The Haut-Commissariat à la Stratégie et au Plan (HCSP, lit. 'High Commission for Strategy and Planning') is an advisory body reporting to the government of France, which took its present name and form in May 2025. It was originally founded in the context of the Monnet Plan, intended to address resource scarcity in France in the immediate aftermath of World War II.

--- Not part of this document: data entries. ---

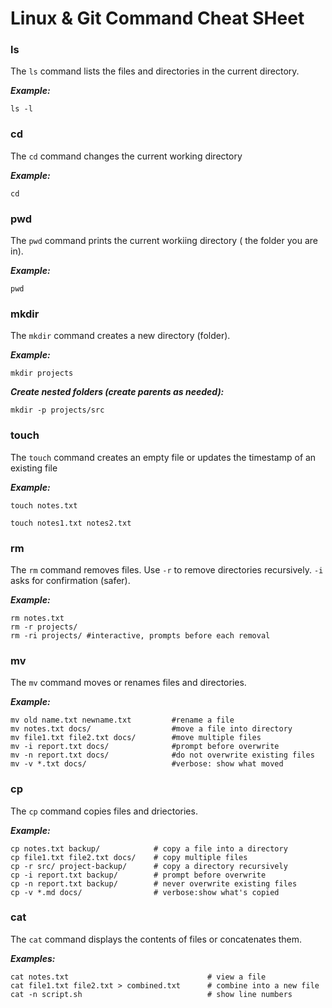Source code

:# Linux & Git Command Cheat SHeet

### ls
The `ls` command lists the files and directories in the current directory.

***Example:***
```
ls -l
```

### cd
The `cd` command changes the current working directory

***Example:***
```
cd
```

### pwd 
The `pwd` command prints the current workiing directory ( the folder you are in).

***Example:***
```
pwd
```

### mkdir
The `mkdir` command creates a new directory (folder).

***Example:***
```
mkdir projects
```
***Create nested folders (create parents as needed):***
```
mkdir -p projects/src
```

### touch
The `touch` command creates an empty file or updates the timestamp of an existing file

***Example:***
```
touch notes.txt
```
```
touch notes1.txt notes2.txt
```

### rm
The `rm` command removes files. Use `-r` to remove directories recursively. `-i` asks for confirmation (safer).

***Example:***
```
rm notes.txt
rm -r projects/
rm -ri projects/ #interactive, prompts before each removal
```

### mv
The `mv` command moves or renames files and directories.

***Example:***
```
mv old name.txt newname.txt         #rename a file
mv notes.txt docs/                  #move a file into directory
mv file1.txt file2.txt docs/        #move multiple files
mv -i report.txt docs/              #prompt before overwrite
mv -n report.txt docs/              #do not overwrite existing files
mv -v *.txt docs/                   #verbose: show what moved
```

### cp
The `cp` command copies files and driectories.

***Example:***
```
cp notes.txt backup/            # copy a file into a directory
cp file1.txt file2.txt docs/    # copy multiple files
cp -r src/ project-backup/      # copy a directory recursively
cp -i report.txt backup/        # prompt before overwrite
cp -n report.txt backup/        # never overwrite existing files
cp -v *.md docs/                # verbose:show what's copied
```

### cat
The `cat` command displays the contents of files or concatenates them.

***Examples:***
```
cat notes.txt                               # view a file
cat file1.txt file2.txt > combined.txt      # combine into a new file
cat -n script.sh                            # show line numbers
```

With relatively minor changes to its role, it has been successively known as the Commissariat Général du Plan (CGP, lit. 'General Planning Commission', 1946-2006), Centre d'Analyse Stratégique (CAS, lit. 'Center for Strategic Analysis', 2006-2013), Commissariat Général à la Stratégie et à la Prospective (CGSP, lit. 'General Commission for Strategy and Foresight', 2013-2014), and France Stratégie (lit. 'France Strategy', 2014-2025); it has also absorbed the Haut-Commissariat au Plan (HCP, lit. 'High Commission for Planning', 2020-2025), a separate body whose name referred to the original Commissariat Général. All these organizations have been known colloquially as "le Plan" (lit. 'the Plan').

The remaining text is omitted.